Dozens of similar Dutch plantation initiatives soon followed suit, most of them in Costa Rica, in attempts to cash in the overwhelming receptivity of the public for such visionary, exemplary, green and profitable investments. A dream come true.

But the dream was soon shattered. At the end of 1995, a couple of investigation reporters from the most reputable news commentary program on Dutch television, NOVA, dug out a confidential report on the project, commissioned a couple of years earlier by the head office of WWF-International to clarify the business arrangement between WWF-Netherlands, OHRA and Flor y Fauna. Among the report's astonishing conclusions were the following:

'- WWF seems involved in a commercial operation with questionable technical, financial and ethical implications.
- It would be convenient to clarify if making exaggerated claims such as those referred to in this report is considered a violation of laws in the Netherlands.
- Expected yields "...exceed by a factor of 4 what are considered high yields for teak on good soil.
- This may be considered fraud.'

An additional and shocking embarrassment came when it was also exposed that WWF would be 'compensated' for its endorsement of the project with an estimated payment of 86 million dollars, '5% of the turnover of plantation section Teakwood VI', according to WWF-Netherlands. Teakwood VI refers only to the portion of the plantation established in 1993 alone: 750 hectares. Later on WWF also endorsed Teakwood VII and VIII, an additional area of 820 hectares, with alleged proportional 'compensations'. The total area planted by Flor y Fauna in Costa Rica exceeds 3.000 hectares.

In consecutive attempts to justify the unjustifiable, Flor y Fauna, OHRA, WWF and the Rainforest Alliance each time modified their previous position and arguments, falling in increasing contradictions, undermining their own position and credibility, and consistently molding 'the truth' to fit the arguments of the time. Therefrom the subtitle of the book: "On variations of truth in plantation forestry".

Investments in the project quickly came to a halt, while it was subject to the scrutiny of courts of law. Amongst those most seriously damaged from the exposure of the speculative and fraudulent internalities of the case were the World Wide Fund for Nature (WWF), individual investors, the credibility of both the Forest Stewardship Council (FSC) and the Rainforest Alliance, the reputation of the forestry profession in the Netherlands, and the reliability of forest investments in the tropics."

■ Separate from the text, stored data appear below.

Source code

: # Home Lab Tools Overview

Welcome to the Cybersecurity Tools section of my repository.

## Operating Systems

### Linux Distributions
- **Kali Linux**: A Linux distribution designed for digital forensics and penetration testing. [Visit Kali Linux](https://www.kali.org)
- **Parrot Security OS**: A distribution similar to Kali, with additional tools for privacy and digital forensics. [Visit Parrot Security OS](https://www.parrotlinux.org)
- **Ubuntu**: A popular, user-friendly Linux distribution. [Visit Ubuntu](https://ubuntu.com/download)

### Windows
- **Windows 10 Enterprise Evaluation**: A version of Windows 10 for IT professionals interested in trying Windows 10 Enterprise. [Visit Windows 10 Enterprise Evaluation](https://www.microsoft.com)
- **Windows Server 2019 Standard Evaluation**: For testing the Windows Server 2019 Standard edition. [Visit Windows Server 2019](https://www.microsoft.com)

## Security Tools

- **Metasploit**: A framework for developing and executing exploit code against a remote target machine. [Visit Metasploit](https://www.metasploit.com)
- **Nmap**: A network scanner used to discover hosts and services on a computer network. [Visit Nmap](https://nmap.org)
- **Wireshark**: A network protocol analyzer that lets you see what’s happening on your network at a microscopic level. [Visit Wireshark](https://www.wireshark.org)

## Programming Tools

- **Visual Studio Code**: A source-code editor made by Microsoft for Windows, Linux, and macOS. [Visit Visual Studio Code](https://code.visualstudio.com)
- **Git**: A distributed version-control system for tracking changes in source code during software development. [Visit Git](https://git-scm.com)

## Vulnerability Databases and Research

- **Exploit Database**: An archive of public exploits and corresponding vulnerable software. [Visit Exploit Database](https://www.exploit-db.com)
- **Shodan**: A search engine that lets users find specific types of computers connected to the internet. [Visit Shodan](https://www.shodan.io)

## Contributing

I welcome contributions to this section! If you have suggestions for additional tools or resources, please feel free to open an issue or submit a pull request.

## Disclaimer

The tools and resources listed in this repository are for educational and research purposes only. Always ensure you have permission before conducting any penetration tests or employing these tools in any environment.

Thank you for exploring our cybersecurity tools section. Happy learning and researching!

This case shows another aspect of the plantation model: that of commercial practices at odds with ethical standards aiming to attract unaware investors by showing them that plantations are not only a profitable but also a "green" business. A similar approach is that of plantation companies that promote investments in eucalyptus monocultures by small owners, promising them high revenues in a period of ten or twelve years, without taking into account the instability of the world markets.